Exercise objective —
Copy every line that holds the string "atenuación" from the data below.

Stored records —
- - - -

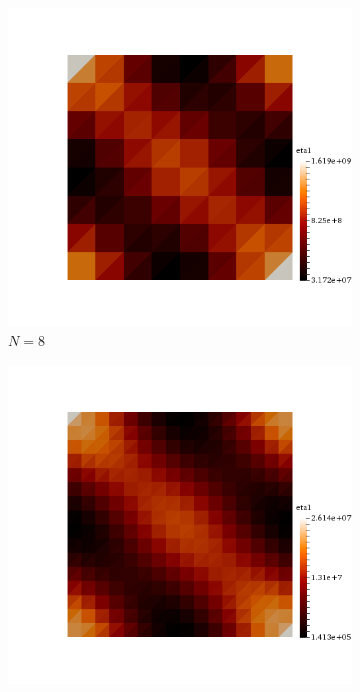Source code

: \begin{figure}[h!]
  \centering
  \begin{subfigure}[b]{0.24\textwidth}
    \includegraphics[width=\textwidth,height=\textheight,keepaspectratio,height=\textheight,keepaspectratio]{figures/2_mpet/biomedical/space/eta1_8.png}
    \caption{$N=8$}
  \end{subfigure}
  \begin{subfigure}[b]{0.24\textwidth}
    \includegraphics[width=\textwidth,height=\textheight,keepaspectratio,height=\textheight,keepaspectratio]{figures/2_mpet/biomedical/space/eta1_16.png}

\end{subfigure}
\end{figure}
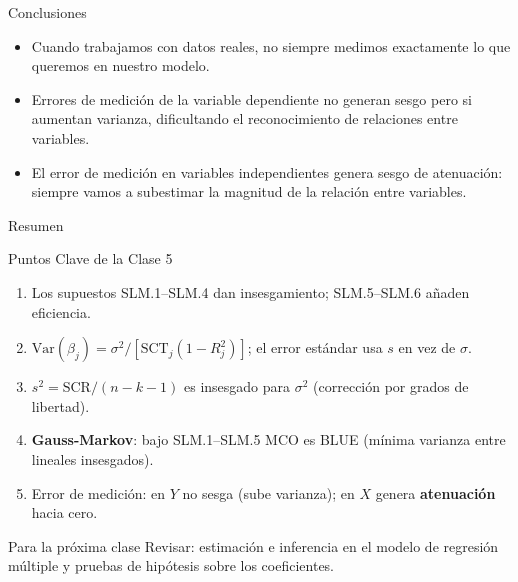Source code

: \documentclass[10pt]{beamer}
\begin{document}
\begin{frame}{Conclusiones}
    \begin{itemize}
        \item Cuando trabajamos con datos reales, no siempre medimos exactamente lo que queremos en nuestro modelo.
        \item Errores de medición de la variable dependiente no generan sesgo pero si aumentan varianza, dificultando el reconocimiento de relaciones entre variables.
        \item El error de medición en variables independientes genera sesgo de atenuación: siempre vamos a subestimar la magnitud de la relación entre variables.
    \end{itemize}
\end{frame}

\begin{frame}{Resumen}

\begin{block}{Puntos Clave de la Clase 5}
\begin{enumerate}
    \item Los supuestos SLM.1--SLM.4 dan insesgamiento; SLM.5--SLM.6 añaden eficiencia.
    \item $\text{Var}(\hat\beta_j)=\sigma^2/[\text{SCT}_j(1-R_j^2)]$; el error estándar usa $s$ en vez de $\sigma$.
    \item $s^2=\text{SCR}/(n-k-1)$ es insesgado para $\sigma^2$ (corrección por grados de libertad).
    \item \textbf{Gauss-Markov}: bajo SLM.1--SLM.5 MCO es BLUE (mínima varianza entre lineales insesgados).
    \item Error de medición: en $Y$ no sesga (sube varianza); en $X$ genera \textbf{atenuación} hacia cero.
\end{enumerate}
\end{block}

\begin{alertblock}{Para la próxima clase}
Revisar: estimación e inferencia en el modelo de regresión múltiple y pruebas de hipótesis sobre los coeficientes.
\end{alertblock}

\end{frame}
\end{document}
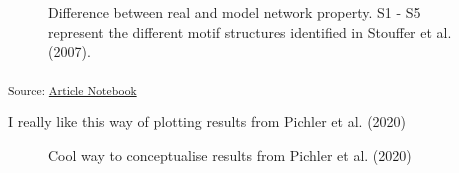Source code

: \documentclass[
]{agujournal2019}
\begin{document}
\begin{figure}[H]


\caption{\label{fig-topology}Difference between real and model network
property. S1 - S5 represent the different motif structures identified in
Stouffer et al. (2007).}

\end{figure}%

\textsubscript{Source:
\href{https://BecksLab.github.io/ms_t_is_for_topology/index.qmd.html}{Article
Notebook}}

I really like this way of plotting results from Pichler et al. (2020)

\begin{figure}


\caption{\label{fig-pichler}Cool way to conceptualise results from
Pichler et al. (2020)}

\end{figure}%
\end{document}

- - - -

Task answer —
        \item El error de medición en variables independientes genera sesgo de atenuación: siempre vamos a subestimar la magnitud de la relación entre variables.
    \item Error de medición: en $Y$ no sesga (sube varianza); en $X$ genera \textbf{atenuación} hacia cero.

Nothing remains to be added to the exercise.